= Input for this task =
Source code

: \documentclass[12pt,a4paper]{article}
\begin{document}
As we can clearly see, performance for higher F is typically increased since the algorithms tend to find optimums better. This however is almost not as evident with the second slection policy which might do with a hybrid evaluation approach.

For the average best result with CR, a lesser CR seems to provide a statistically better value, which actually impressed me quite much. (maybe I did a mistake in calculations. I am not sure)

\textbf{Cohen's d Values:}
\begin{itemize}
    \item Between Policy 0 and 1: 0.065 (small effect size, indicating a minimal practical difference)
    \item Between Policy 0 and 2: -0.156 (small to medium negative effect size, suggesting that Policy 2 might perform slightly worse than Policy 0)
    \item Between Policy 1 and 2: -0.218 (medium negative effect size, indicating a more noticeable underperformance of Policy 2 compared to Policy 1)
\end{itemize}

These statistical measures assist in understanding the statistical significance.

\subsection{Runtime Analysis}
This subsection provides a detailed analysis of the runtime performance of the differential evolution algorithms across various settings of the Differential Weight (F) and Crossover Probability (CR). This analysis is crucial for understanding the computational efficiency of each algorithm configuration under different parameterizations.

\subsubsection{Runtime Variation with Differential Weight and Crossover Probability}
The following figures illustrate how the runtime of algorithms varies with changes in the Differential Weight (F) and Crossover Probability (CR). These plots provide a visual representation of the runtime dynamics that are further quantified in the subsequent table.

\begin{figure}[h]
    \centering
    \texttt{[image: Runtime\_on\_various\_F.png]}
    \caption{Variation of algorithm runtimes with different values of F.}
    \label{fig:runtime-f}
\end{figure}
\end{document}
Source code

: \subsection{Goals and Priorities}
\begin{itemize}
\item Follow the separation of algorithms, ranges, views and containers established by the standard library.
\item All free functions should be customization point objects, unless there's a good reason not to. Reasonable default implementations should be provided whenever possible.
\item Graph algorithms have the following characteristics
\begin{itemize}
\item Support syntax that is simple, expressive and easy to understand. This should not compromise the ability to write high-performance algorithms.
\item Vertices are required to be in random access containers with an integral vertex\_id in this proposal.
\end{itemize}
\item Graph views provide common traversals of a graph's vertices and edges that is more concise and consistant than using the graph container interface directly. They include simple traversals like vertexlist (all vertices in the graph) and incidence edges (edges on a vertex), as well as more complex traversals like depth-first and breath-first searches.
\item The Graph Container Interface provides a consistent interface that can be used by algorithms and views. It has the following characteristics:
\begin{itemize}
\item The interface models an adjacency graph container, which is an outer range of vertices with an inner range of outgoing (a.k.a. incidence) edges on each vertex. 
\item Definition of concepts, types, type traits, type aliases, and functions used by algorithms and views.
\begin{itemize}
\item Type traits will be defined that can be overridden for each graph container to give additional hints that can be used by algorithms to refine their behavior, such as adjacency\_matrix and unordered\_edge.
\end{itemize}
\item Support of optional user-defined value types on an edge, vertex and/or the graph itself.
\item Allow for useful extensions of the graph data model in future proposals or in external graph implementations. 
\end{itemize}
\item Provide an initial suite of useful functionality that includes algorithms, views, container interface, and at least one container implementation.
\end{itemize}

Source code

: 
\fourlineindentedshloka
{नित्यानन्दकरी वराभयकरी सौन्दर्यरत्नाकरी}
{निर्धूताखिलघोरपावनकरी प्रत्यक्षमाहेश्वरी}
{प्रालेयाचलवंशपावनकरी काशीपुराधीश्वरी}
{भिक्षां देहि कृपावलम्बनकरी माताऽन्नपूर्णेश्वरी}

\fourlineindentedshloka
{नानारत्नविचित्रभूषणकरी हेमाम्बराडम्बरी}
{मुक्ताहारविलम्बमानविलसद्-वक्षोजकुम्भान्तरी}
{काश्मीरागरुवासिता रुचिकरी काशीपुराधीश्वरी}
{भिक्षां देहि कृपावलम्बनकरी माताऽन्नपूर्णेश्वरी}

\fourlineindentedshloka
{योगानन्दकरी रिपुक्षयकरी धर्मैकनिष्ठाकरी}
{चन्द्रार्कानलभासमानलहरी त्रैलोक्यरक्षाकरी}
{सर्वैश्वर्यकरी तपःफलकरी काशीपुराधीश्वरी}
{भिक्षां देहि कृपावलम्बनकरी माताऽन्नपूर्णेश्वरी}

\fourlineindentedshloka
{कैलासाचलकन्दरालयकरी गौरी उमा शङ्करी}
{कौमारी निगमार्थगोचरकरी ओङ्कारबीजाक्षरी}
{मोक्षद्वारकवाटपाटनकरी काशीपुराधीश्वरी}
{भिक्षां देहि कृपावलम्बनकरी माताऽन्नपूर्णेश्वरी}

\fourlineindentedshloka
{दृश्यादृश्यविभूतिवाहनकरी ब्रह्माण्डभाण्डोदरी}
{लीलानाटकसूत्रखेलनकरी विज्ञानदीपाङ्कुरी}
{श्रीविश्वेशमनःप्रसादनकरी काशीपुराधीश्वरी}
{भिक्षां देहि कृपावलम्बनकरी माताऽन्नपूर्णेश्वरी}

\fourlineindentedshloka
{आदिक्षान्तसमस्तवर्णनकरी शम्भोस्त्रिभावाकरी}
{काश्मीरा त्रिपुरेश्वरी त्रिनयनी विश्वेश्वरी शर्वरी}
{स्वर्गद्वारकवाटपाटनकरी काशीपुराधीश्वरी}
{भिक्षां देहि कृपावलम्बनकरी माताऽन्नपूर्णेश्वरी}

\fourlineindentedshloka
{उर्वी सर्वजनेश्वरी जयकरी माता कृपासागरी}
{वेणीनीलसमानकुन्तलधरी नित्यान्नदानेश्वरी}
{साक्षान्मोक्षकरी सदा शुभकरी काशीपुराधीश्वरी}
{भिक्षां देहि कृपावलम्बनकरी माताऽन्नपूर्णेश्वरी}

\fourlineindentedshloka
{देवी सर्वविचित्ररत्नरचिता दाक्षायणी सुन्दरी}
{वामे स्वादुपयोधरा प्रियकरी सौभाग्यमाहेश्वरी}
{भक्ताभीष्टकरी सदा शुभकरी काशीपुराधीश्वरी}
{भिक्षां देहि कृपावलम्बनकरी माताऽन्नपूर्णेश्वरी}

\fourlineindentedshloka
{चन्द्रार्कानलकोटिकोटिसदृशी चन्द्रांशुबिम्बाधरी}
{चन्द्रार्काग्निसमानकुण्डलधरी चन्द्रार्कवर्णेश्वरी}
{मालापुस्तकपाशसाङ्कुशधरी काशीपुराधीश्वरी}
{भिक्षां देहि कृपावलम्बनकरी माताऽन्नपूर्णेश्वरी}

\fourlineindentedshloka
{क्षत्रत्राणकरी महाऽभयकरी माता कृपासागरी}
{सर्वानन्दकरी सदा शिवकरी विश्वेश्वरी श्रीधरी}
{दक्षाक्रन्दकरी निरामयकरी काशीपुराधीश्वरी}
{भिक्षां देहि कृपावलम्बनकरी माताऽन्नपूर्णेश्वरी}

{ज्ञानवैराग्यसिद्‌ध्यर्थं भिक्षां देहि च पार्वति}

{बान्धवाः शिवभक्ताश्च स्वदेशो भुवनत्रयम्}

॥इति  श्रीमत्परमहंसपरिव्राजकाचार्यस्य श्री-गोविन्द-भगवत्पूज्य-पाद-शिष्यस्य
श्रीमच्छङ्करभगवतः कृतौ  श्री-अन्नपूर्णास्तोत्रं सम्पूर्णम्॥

= Your instructions =
What is the number of lines in the entries that include the string "understanding"? Reply with that number alone.

= Solution to this task =
2